L'anglais moderne est un amalgame de l'anglo-saxon, issu des invasions de tribus germaniques entre le IVe et le VIe siècles, et du français apporté au XIe siècle par les Normands à la suite de la Conquête cf. les cows, sheep et pigs élevés par les serfs anglo-saxons et le boeuf (angl. beef), mouton (angl. mutton) et porc (angl. pork) mangés par seigneurs normands. Voilà des éléments de linguistique historique, ou diachronique ; celle-ci s'oppose à la linguistique synchronique, qui va nous intéresser plus particulèrement dans ce cours sur le français moderne. Diachronie et synchronie sont, comme beacoup de termes scientifiques, des mots grecs : dia- "à travers" (comme dans diagonal, dialogue, diaspora) + chronie "temps" ; syn- "avec (dans le temps ou l'espace)" (comme dans synchronicité, synergie, synonymie, synthèse). Sur l'axe diachronique on peut étudier l'évolution de la langue ; sur l'axe synchronique on étudie un état de langue ; on peut comparer deux synchronies, par exemple le "français de Molière" et le français d'aujourd'hui pour observer les différences entre un état et un autre. Le français d'aujourd'hui est parlé par des enfants, des jeunes, des adultes et des vieux, chaque groupe employant, dans des proportions variables, des termes soit nouveaux, soit établis, soit archaïsants (sans parler de différences géographiques ou sociolinguistiques) on parlera d'une synchronie épaisse, d'environ soixante ou soixante-dix ans (la synchronie absolue n'existe que comme notion abstraite).
La linguistique se veut objective, c'est-à-dire descriptive, et non subjective et prescriptive, comme c'est le cas de certains grammaires et dictionnaires.
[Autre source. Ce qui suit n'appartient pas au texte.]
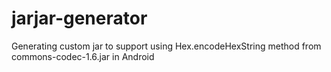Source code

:jarjar-generator
================

Generating custom jar to support using Hex.encodeHexString method from commons-codec-1.6.jar in Android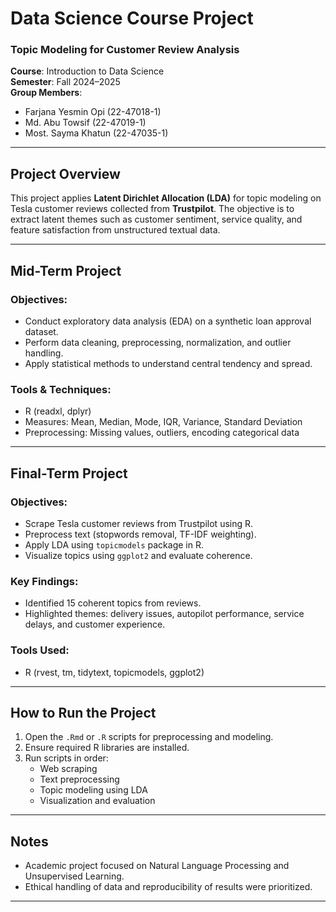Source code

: 
# Data Science Course Project  
### Topic Modeling for Customer Review Analysis  
**Course**: Introduction to Data Science  
**Semester**: Fall 2024–2025  
**Group Members**:
- Farjana Yesmin Opi (22-47018-1)
- Md. Abu Towsif (22-47019-1)    
- Most. Sayma Khatun (22-47035-1)  

---

## Project Overview

This project applies **Latent Dirichlet Allocation (LDA)** for topic modeling on Tesla customer reviews collected from **Trustpilot**. The objective is to extract latent themes such as customer sentiment, service quality, and feature satisfaction from unstructured textual data.

---

## Mid-Term Project 
### Objectives:
- Conduct exploratory data analysis (EDA) on a synthetic loan approval dataset.
- Perform data cleaning, preprocessing, normalization, and outlier handling.
- Apply statistical methods to understand central tendency and spread.

### Tools & Techniques:
- R (readxl, dplyr)
- Measures: Mean, Median, Mode, IQR, Variance, Standard Deviation
- Preprocessing: Missing values, outliers, encoding categorical data

---

## Final-Term Project 

### Objectives:
- Scrape Tesla customer reviews from Trustpilot using R.
- Preprocess text (stopwords removal, TF-IDF weighting).
- Apply LDA using `topicmodels` package in R.
- Visualize topics using `ggplot2` and evaluate coherence.

### Key Findings:
- Identified 15 coherent topics from reviews.
- Highlighted themes: delivery issues, autopilot performance, service delays, and customer experience.

### Tools Used:
- R (rvest, tm, tidytext, topicmodels, ggplot2)

---

## How to Run the Project

1. Open the `.Rmd` or `.R` scripts for preprocessing and modeling.
2. Ensure required R libraries are installed.
3. Run scripts in order:
   - Web scraping
   - Text preprocessing
   - Topic modeling using LDA
   - Visualization and evaluation

---

## Notes
- Academic project focused on Natural Language Processing and Unsupervised Learning.
- Ethical handling of data and reproducibility of results were prioritized.

---


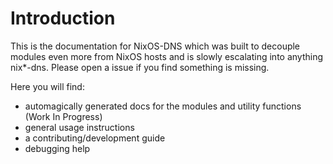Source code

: # Introduction

This is the documentation for NixOS-DNS which was built to decouple modules even more from NixOS hosts and is slowly escalating into anything nix\*-dns.
Please open a issue if you find something is missing.

Here you will find:

- automagically generated docs for the modules and utility functions (Work In Progress)
- general usage instructions
- a contributing/development guide
- debugging help

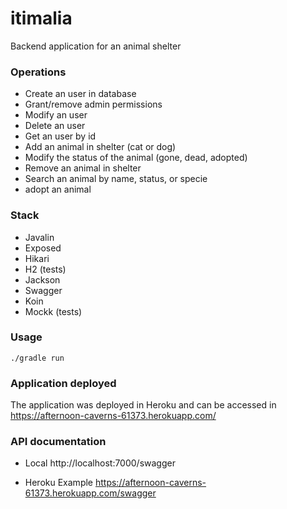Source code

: # itimalia
Backend application for an animal shelter

### Operations

- Create an user in database
- Grant/remove admin permissions
- Modify an user
- Delete an user
- Get an user by id
- Add an animal in shelter (cat or dog)
- Modify the status of the animal (gone, dead, adopted)
- Remove an animal in shelter
- Search an animal by name, status, or specie
- adopt an animal

### Stack

- Javalin
- Exposed
- Hikari
- H2 (tests)
- Jackson
- Swagger
- Koin
- Mockk (tests)

### Usage

`./gradle run`

### Application deployed
The application was deployed in Heroku and can be accessed in https://afternoon-caverns-61373.herokuapp.com/

### API documentation

- Local
    http://localhost:7000/swagger

- Heroku Example
    https://afternoon-caverns-61373.herokuapp.com/swagger
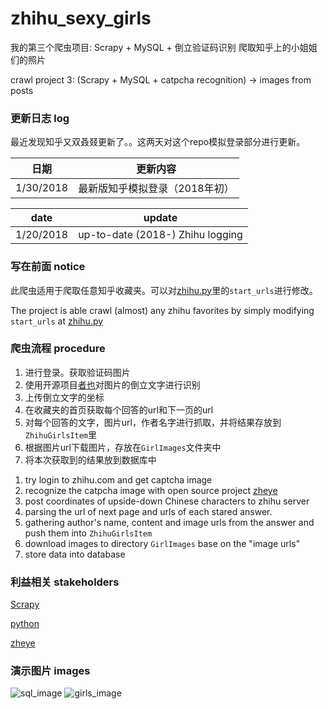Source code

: # zhihu_sexy_girls

我的第三个爬虫项目: Scrapy + MySQL + 倒立验证码识别 爬取知乎上的小姐姐们的照片

crawl project 3: (Scrapy + MySQL + catpcha recognition) -> images from posts

### 更新日志 log

最近发现知乎又双叒叕更新了。。这两天对这个repo模拟登录部分进行更新。

|日期|更新内容|
|:-:|:-:|
|1/30/2018|最新版知乎模拟登录（2018年初）|

|date|update|
|:-:|:-:|
|1/20/2018|up-to-date (2018-) Zhihu logging|

### 写在前面 notice
此爬虫适用于爬取任意知乎收藏夹。可以对[zhihu.py](https://github.com/JeffreyWang2864/zhihu_sexy_girls/blob/master/zhihu_girls/zhihu_girls/spiders/zhihu.py)里的`start_urls`进行修改。

The project is able crawl (almost) any zhihu favorites by simply modifying `start_urls` at [zhihu.py](https://github.com/JeffreyWang2864/zhihu_sexy_girls/blob/master/zhihu_girls/zhihu_girls/spiders/zhihu.py)

### 爬虫流程 procedure
1. 进行登录。获取验证码图片
2. 使用开源项目[者也](https://github.com/muchrooms/zheye)对图片的倒立文字进行识别
3. 上传倒立文字的坐标
4. 在收藏夹的首页获取每个回答的url和下一页的url
5. 对每个回答的文字，图片url，作者名字进行抓取，并将结果存放到`ZhihuGirlsItem`里
6. 根据图片url下载图片，存放在`GirlImages`文件夹中
7. 将本次获取到的结果放到数据库中

<strong></strong>

1. try login to zhihu.com and get captcha image
2. recognize the catpcha image with open source project [zheye](https://github.com/muchrooms/zheye)
3. post coordinates of upside-down Chinese characters to zhihu server
4. parsing the url of next page and urls of each stared answer.
5. gathering author's name, content and image urls from the answer and push them into `ZhihuGirlsItem`
6. download images to directory `GirlImages` base on the "image urls"
7. store data into database

### 利益相关 stakeholders
[Scrapy](https://github.com/scrapy/scrapy)

[python](https://www.python.org/)

[zheye](https://github.com/muchrooms/zheye)

### 演示图片 images
![sql_image](https://github.com/JeffreyWang2864/zhihu_sexy_girls/blob/master/images/sql_image.png)
![girls_image](https://github.com/JeffreyWang2864/zhihu_sexy_girls/blob/master/images/girls_image.png)
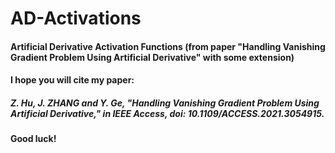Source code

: # AD-Activations
#### Artificial Derivative Activation Functions (from paper "Handling Vanishing Gradient Problem Using Artificial Derivative" with some extension)
#### I hope you will cite my paper:
##### *Z. Hu, J. ZHANG and Y. Ge, "Handling Vanishing Gradient Problem Using Artificial Derivative," in IEEE Access, doi: 10.1109/ACCESS.2021.3054915.*
#### Good luck!
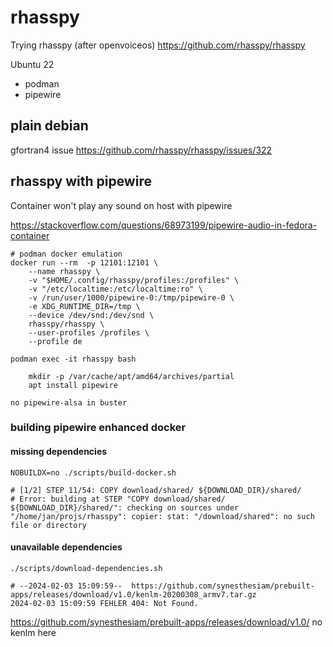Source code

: # rhasspy

Trying rhasspy (after openvoiceos) <https://github.com/rhasspy/rhasspy>

Ubuntu 22

* podman
* pipewire

## plain debian

gfortran4 issue <https://github.com/rhasspy/rhasspy/issues/322>

## rhasspy with pipewire

Container won't play any sound on host with pipewire

<https://stackoverflow.com/questions/68973199/pipewire-audio-in-fedora-container>

    # podman docker emulation
    docker run --rm  -p 12101:12101 \
        --name rhasspy \
        -v "$HOME/.config/rhasspy/profiles:/profiles" \
        -v "/etc/localtime:/etc/localtime:ro" \
        -v /run/user/1000/pipewire-0:/tmp/pipewire-0 \
        -e XDG_RUNTIME_DIR=/tmp \
        --device /dev/snd:/dev/snd \
        rhasspy/rhasspy \
        --user-profiles /profiles \
        --profile de

    podman exec -it rhasspy bash
    
        mkdir -p /var/cache/apt/amd64/archives/partial
        apt install pipewire

    no pipewire-alsa in buster

### building pipewire enhanced docker

#### missing dependencies

    NOBUILDX=no ./scripts/build-docker.sh

    # [1/2] STEP 11/54: COPY download/shared/ ${DOWNLOAD_DIR}/shared/
    # Error: building at STEP "COPY download/shared/ ${DOWNLOAD_DIR}/shared/": checking on sources under "/home/jan/projs/rhasspy": copier: stat: "/download/shared": no such file or directory

#### unavailable dependencies

    ./scripts/download-dependencies.sh
    
    # --2024-02-03 15:09:59--  https://github.com/synesthesiam/prebuilt-apps/releases/download/v1.0/kenlm-20200308_armv7.tar.gz
    2024-02-03 15:09:59 FEHLER 404: Not Found.

<https://github.com/synesthesiam/prebuilt-apps/releases/download/v1.0/> no kenlm here
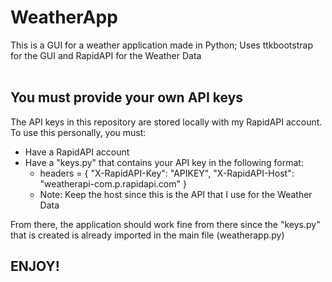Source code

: # WeatherApp
This is a GUI for a weather application made in Python; Uses ttkbootstrap for the GUI and RapidAPI for the Weather Data  
<br>
## You must provide your own API keys
The API keys in this repository are stored locally with my RapidAPI account. To use this personally, you must:
- Have a RapidAPI account
- Have a "keys.py" that contains your API key in the following format:
  - headers = {
	    "X-RapidAPI-Key": "APIKEY",
	    "X-RapidAPI-Host": "weatherapi-com.p.rapidapi.com"
    }
  - Note: Keep the host since this is the API that I use for the Weather Data

From there, the application should work fine from there since the "keys.py" that is created is already imported in the main file (weatherapp.py)


## ENJOY!
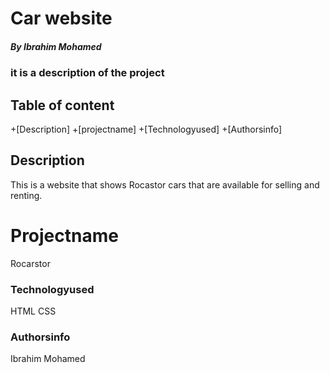 # Car website

##### By Ibrahim Mohamed
### it is a description of the project
## Table of content

+[Description]
+[projectname]
+[Technologyused]
+[Authorsinfo]

## Description
<p>This is a website that shows Rocastor cars that are available for selling and renting.<p>

# Projectname
 Rocarstor

 ### Technologyused
 HTML
 CSS

 ### Authorsinfo
Ibrahim Mohamed 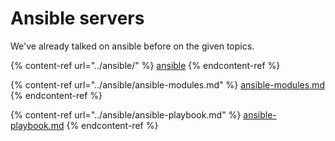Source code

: # Ansible servers

We've already talked on ansible before on the given topics.

{% content-ref url="../ansible/" %}
[ansible](../ansible/)
{% endcontent-ref %}

{% content-ref url="../ansible/ansible-modules.md" %}
[ansible-modules.md](../ansible/ansible-modules.md)
{% endcontent-ref %}

{% content-ref url="../ansible/ansible-playbook.md" %}
[ansible-playbook.md](../ansible/ansible-playbook.md)
{% endcontent-ref %}

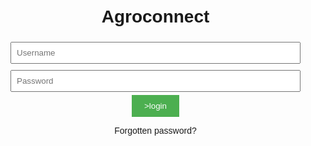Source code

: <!DOCTYPE html>
<html lang="en">
<head>
    <meta charset="UTF-8">
    <meta name="viewport" content="width=device-width, initial-scale=1.0">
    <title>Agroconnect</title>
    <style>
        /* Styles for both pages */
        body {
            font-family: Arial, sans-serif;
            text-align: center;
            margin: 0;
            padding: 0;
        }

        #main {
            max-width: 600px;
            margin: 0 auto;
            padding: 20px;
        }

        input {
            width: 100%;
            padding: 8px;
            margin: 5px 0;
            box-sizing: border-box;
        }

        button {
            padding: 10px 20px;
            background-color: #4CAF50;
            color: white;
            border: none;
            cursor: pointer;
        }

        button:hover {
            background-color: #45a049;
        }

        .hidden {
            display: none;
        }

        #space {
            margin: 10px;
        }

        /* Styles for shopping cart */
        .container {
            display: flex;
            justify-content: space-around;
            flex-wrap: wrap;
        }

        .item {
            margin: 20px;
            text-align: center;
        }

        img {
            width: 200px;
            height: 200px;
            object-fit: cover;
            margin-bottom: 10px;
        }

        select {
            margin-bottom: 10px;
        }

        #cart {
            background-color: #f9f9f9;
            padding: 20px;
            margin-top: 20px;
        }

        #cartItems {
            list-style-type: none;
            padding: 0;
        }

        li {
            margin-bottom: 10px;
        }
    </style>
</head>
<body>
    <!DOCTYPE html>
<html lang="en">
  
  <head>
    <meta charset="UTF-8">
    <meta name="viewport" content="width=device-width, initial-scale=1.0">
    <title>
      Agroconnect
    </title>
    <style>
      body { font-family: Arial, sans-serif; text-align: center; margin: 0;
      padding: 0; } #main { max-width: 600px; margin: 0 auto; padding: 20px;
      } input { width: 100%; padding: 8px; margin: 5px 0; box-sizing: border-box;
      } button { padding: 10px 20px; background-color: #4CAF50; color: white;
      border: none; cursor: pointer; } button:hover { background-color: #45a049;
      } .hidden { display: none; } #space{ margin:10px; }
    </style>
  </head>
  
  <body>
    <div id="main">
      <h1>
        Agroconnect
      </h1>
      <div id="loginSection">
        <input type="text" id="username" placeholder="Username">
        <br>
        <input type="password" id="loginpassword" placeholder="Password">
        <br>
		<a href="file:///C:/Users/addis/Desktop/iop/new6.html">
    <button onclick="login()">>login</button>
</a>
        <br>
        <p id="forgotPassword" onclick="showForgotPassword()">
          Forgotten password?
        </p>
        <div id="forgotPasswordSection" class="hidden">
          
          <input type="text" id="usernameofuser" placeholder="Username">
          <input type="phone" id="newphonenumber" placeholder="Enter registered phonenumber">
          
          <input type="password" id="newPassword" placeholder="Enter New Password">
          <br>
          <button onclick="updatePassword()">
            Submit
          </button>
        </div>
      </div>
      
      <div id="space">
        </div?>
        <button onclick="showCreateAccount()">
          Create New Account
        </button>
        <div id="createAccountSection" class="hidden">
          <input type="text" id="name" placeholder="Name">
          <br>
          <input type="password" id="password" placeholder="Password">
          <br>
          <input type="tel" id="phone" placeholder="Phone Number">
          <br>
          <button onclick="createAccount()">
            Submit
          </button>
          <p id="successMessage" class="hidden">
            Account created successfully!
          </p>
        </div>
      </div>
      <script>
        let userobj = {};
        function login() {
          var username = document.getElementById('username').value;
          var password = document.getElementById('loginpassword').value;console.log(username);console.log(password);
          var users = JSON.parse(localStorage.getItem('users')) || [];
          var user = users.find(u =>u.name === username && u.password === password);
          if (user) {
            alert('Login successful!');
          } else {
            alert('Invalid username or password.');
          }document.getElementById('username').value = "";
          document.getElementById('loginpassword').value = "";
        }
        function showForgotPassword() {
          document.getElementById('forgotPasswordSection').classList.toggle('hidden');
        }
        function updatePassword() {
          var username = document.getElementById('usernameofuser').value;
          var newPassword = document.getElementById('newPassword').value;
          var newphonenumber = document.getElementById('newphonenumber').value;
          var users = JSON.parse(localStorage.getItem('users')) || [];
          var userIndex = users.findIndex(u =>u.name === username && u.phone === newphonenumber); 
		  if (userIndex !== -1) {
            users[userIndex].password = newPassword;
            localStorage.setItem('users', JSON.stringify(users));
            alert('Password updated successfully!');
          } else {
            alert('Invalid username or password.');
          }document.getElementById('usernameofuser').value = "";
          document.getElementById('newPassword').value = "";
          document.getElementById('newphonenumber').value = "";
        }
        function showCreateAccount() {
          document.getElementById('createAccountSection').classList.toggle('hidden');
        }
        function createAccount() {
          var name = document.getElementById('name').value;
          var password = document.getElementById('password').value;
          var phone = document.getElementById('phone').value;
          if (name.trim() === '' || password.trim() === '' || phone.trim() === '') {
            alert('Please fill in all fields.');
            return;
          }
          if (!/^\d{10}$/.test(phone)) {
            alert('Phone number must be 10 digits.');
            return;
          }
          var users = JSON.parse(localStorage.getItem('users')) || [];
          users.push({
            name: name,
            password: password,
            phone: phone
          });
          localStorage.setItem('users', JSON.stringify(users));
          document.getElementById('successMessage').classList.remove('hidden');
          setTimeout(function() {
            document.getElementById('successMessage').classList.add('hidden');
            document.getElementById('createAccountSection').classList.add('hidden');
          },
          1000);userobj = localStorage.getItem("users");console.log(userobj);document.getElementById('name').value = "";
          document.getElementById('password').value = "";
          document.getElementById('phone').value = "";
        }
      </script>
  </body>

</html>
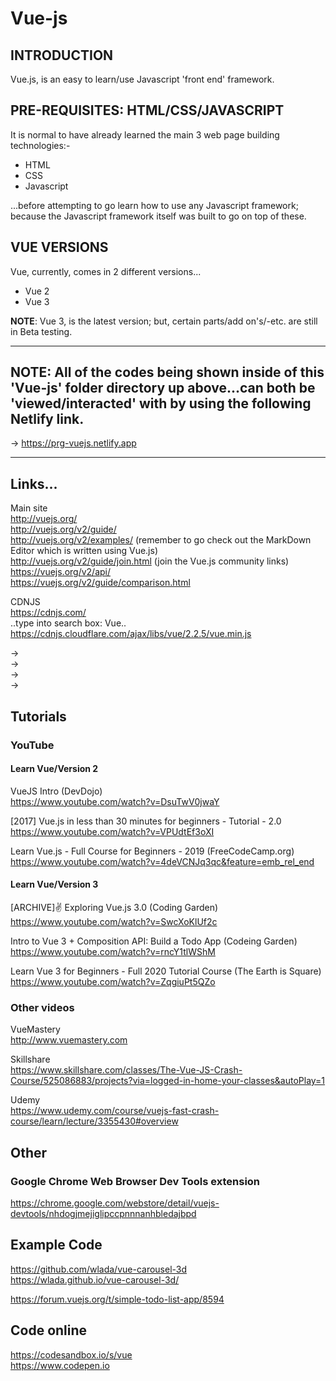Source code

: # Vue-js

## INTRODUCTION  

Vue.js, is an easy to learn/use Javascript 'front end' framework.

## PRE-REQUISITES: HTML/CSS/JAVASCRIPT  

It is normal to have already learned the main 3 web page building technologies:-  

- HTML
- CSS
- Javascript  

...before attempting to go learn how to use any Javascript framework; because the Javascript framework itself was built to go on top of these.

## VUE VERSIONS

Vue, currently, comes in 2 different versions...

- Vue 2
- Vue 3

**NOTE**: Vue 3, is the latest version; but, certain parts/add on's/-etc. are still in Beta testing.

-----

## NOTE: All of the codes being shown inside of this 'Vue-js' folder directory up above...can both be 'viewed/interacted' with by using the following Netlify link.

-> https://prg-vuejs.netlify.app  

-----

## Links...

Main site  
http://vuejs.org/  
http://vuejs.org/v2/guide/  
http://vuejs.org/v2/examples/  (remember to go check out the MarkDown Editor which is written using Vue.js)    
http://vuejs.org/v2/guide/join.html  (join the Vue.js community links)  
https://vuejs.org/v2/api/  
https://vuejs.org/v2/guide/comparison.html  


CDNJS   
https://cdnjs.com/  
..type into search box: Vue..  
https://cdnjs.cloudflare.com/ajax/libs/vue/2.2.5/vue.min.js  

-> <script src="https://unpkg.com/vue@2.5.16/dist/vue.js"></script>  
-> <script src="https://cdnjs.cloudflare.com/ajax/libs/vue/2.2.5/vue.min.js"></script>  
-> <script src="https://cdn.jsdelivr.net/npm/vue"></script>  
-> <script src="https://cdn.jsdelivr.net/npm/vue/dist/vue.js"></script>  


## Tutorials

### YouTube

#### Learn Vue/Version 2 

VueJS Intro (DevDojo)  
https://www.youtube.com/watch?v=DsuTwV0jwaY  

[2017] Vue.js in less than 30 minutes for beginners - Tutorial - 2.0  
https://www.youtube.com/watch?v=VPUdtEf3oXI  

Learn Vue.js - Full Course for Beginners - 2019 (FreeCodeCamp.org)  
https://www.youtube.com/watch?v=4deVCNJq3qc&feature=emb_rel_end  

#### Learn Vue/Version 3 

[ARCHIVE]✌️ Exploring Vue.js 3.0  (Coding Garden)  
https://www.youtube.com/watch?v=SwcXoKlUf2c  

Intro to Vue 3 + Composition API: Build a Todo App  (Codeing Garden)  
https://www.youtube.com/watch?v=rncY1tlWShM  

Learn Vue 3 for Beginners - Full 2020 Tutorial Course (The Earth is Square)  
https://www.youtube.com/watch?v=ZqgiuPt5QZo  

### Other videos

VueMastery  
http://www.vuemastery.com  

Skillshare  
https://www.skillshare.com/classes/The-Vue-JS-Crash-Course/525086883/projects?via=logged-in-home-your-classes&autoPlay=1  

Udemy  
https://www.udemy.com/course/vuejs-fast-crash-course/learn/lecture/3355430#overview  

## Other

### Google Chrome Web Browser Dev Tools extension

https://chrome.google.com/webstore/detail/vuejs-devtools/nhdogjmejiglipccpnnnanhbledajbpd  

## Example Code

https://github.com/wlada/vue-carousel-3d   
https://wlada.github.io/vue-carousel-3d/  

https://forum.vuejs.org/t/simple-todo-list-app/8594  

## Code online

https://codesandbox.io/s/vue    
https://www.codepen.io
La linguistique tient compte de la norme et de l'usage ou des usages. La norme est liée au pouvoir, exercé autrefois par le roi (cf. "le roué c'est moué", L&B, p. 3) et aujourd'hui par les grands médias (dont la radio, la télévision, la presse écrite, les dictionnaires). L'usage, ou les usages, étai(en)t celui ou celle de ce qu'on appelait autrefois le peuple et aujourd'hui "le Français moyen" (ou "le Québécois moyen", etc.). Le sujet parlant (c'est-à-dire l'individu parlant ou écrivant sa langue) est plus conscient de la norme (par exemple, le français standard) quand il écrit (acte réfléchi) que quand il parle (acte spontané). Il emploie différents registres selon qu'il écrit ou qu'il parle, qu'il s'adresse à un inconnu ou à un ami ou proche ; pour illustrer cette distinction dans le contexte présent, un étudiant a tendance à s'exprimer différemment selon qu'il s'adresse à un camarade de classe ou au professeur. Il y a trois registres principaux : le registre familier d'une conversation avec un ami ou membre de la famille ou dans un message écrit adressé à un ami ou membre d'un même groupe d'âge ou d'intérêt ; le registre neutre ou ordinaire employé dans la conversation ou par écrit, qui ne montre ni familiarité, ni soin particulier ; le registre formel ou soutenu ou soigné, qui cherche à produire un effet de respect de l'autre. Cf. les exemples donnés par L&B (p. 4) : Ça va? (au lieu du neutre cela) = registre familier ; Comment allez-vous? = français neutre ; Je suis ravi de faire votre connaissance = registre soutenu.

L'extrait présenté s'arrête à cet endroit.